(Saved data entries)
= Beginning of Section =

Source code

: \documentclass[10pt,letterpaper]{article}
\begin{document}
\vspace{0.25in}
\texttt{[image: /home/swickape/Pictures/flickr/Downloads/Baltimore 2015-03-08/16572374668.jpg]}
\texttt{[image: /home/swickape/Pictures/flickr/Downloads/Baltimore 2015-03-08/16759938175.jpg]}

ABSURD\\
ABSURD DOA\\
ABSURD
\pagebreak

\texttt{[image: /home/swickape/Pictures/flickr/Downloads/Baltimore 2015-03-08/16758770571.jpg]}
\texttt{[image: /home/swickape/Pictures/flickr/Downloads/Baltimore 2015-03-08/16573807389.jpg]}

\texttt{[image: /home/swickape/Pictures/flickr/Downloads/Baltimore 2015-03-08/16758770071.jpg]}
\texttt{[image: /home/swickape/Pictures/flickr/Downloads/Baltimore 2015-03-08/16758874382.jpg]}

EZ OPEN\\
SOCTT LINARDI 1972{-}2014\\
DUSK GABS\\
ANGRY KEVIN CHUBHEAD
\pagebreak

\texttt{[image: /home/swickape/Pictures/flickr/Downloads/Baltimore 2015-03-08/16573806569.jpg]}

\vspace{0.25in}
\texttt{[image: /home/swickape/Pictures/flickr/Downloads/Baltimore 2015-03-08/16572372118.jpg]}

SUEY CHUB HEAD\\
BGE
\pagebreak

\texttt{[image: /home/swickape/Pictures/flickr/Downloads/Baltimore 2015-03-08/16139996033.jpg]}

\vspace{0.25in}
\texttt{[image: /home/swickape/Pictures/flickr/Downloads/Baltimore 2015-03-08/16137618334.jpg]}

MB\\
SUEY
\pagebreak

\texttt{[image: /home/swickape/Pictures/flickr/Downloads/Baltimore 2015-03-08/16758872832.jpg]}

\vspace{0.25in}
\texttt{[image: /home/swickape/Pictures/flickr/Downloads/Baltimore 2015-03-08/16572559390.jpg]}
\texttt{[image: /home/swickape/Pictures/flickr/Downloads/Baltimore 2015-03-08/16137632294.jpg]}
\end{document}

= End of Section =

▸ ASSIGNED TASK
For each line in the data, set it down again exactly.

▸ WORKED SOLUTION
Source code

: \documentclass[10pt,letterpaper]{article}
\begin{document}
\vspace{0.25in}
\texttt{[image: /home/swickape/Pictures/flickr/Downloads/Baltimore 2015-03-08/16572374668.jpg]}
\texttt{[image: /home/swickape/Pictures/flickr/Downloads/Baltimore 2015-03-08/16759938175.jpg]}

ABSURD\\
ABSURD DOA\\
ABSURD
\pagebreak

\texttt{[image: /home/swickape/Pictures/flickr/Downloads/Baltimore 2015-03-08/16758770571.jpg]}
\texttt{[image: /home/swickape/Pictures/flickr/Downloads/Baltimore 2015-03-08/16573807389.jpg]}

\texttt{[image: /home/swickape/Pictures/flickr/Downloads/Baltimore 2015-03-08/16758770071.jpg]}
\texttt{[image: /home/swickape/Pictures/flickr/Downloads/Baltimore 2015-03-08/16758874382.jpg]}

EZ OPEN\\
SOCTT LINARDI 1972{-}2014\\
DUSK GABS\\
ANGRY KEVIN CHUBHEAD
\pagebreak

\texttt{[image: /home/swickape/Pictures/flickr/Downloads/Baltimore 2015-03-08/16573806569.jpg]}

\vspace{0.25in}
\texttt{[image: /home/swickape/Pictures/flickr/Downloads/Baltimore 2015-03-08/16572372118.jpg]}

SUEY CHUB HEAD\\
BGE
\pagebreak

\texttt{[image: /home/swickape/Pictures/flickr/Downloads/Baltimore 2015-03-08/16139996033.jpg]}

\vspace{0.25in}
\texttt{[image: /home/swickape/Pictures/flickr/Downloads/Baltimore 2015-03-08/16137618334.jpg]}

MB\\
SUEY
\pagebreak

\texttt{[image: /home/swickape/Pictures/flickr/Downloads/Baltimore 2015-03-08/16758872832.jpg]}

\vspace{0.25in}
\texttt{[image: /home/swickape/Pictures/flickr/Downloads/Baltimore 2015-03-08/16572559390.jpg]}
\texttt{[image: /home/swickape/Pictures/flickr/Downloads/Baltimore 2015-03-08/16137632294.jpg]}
\end{document}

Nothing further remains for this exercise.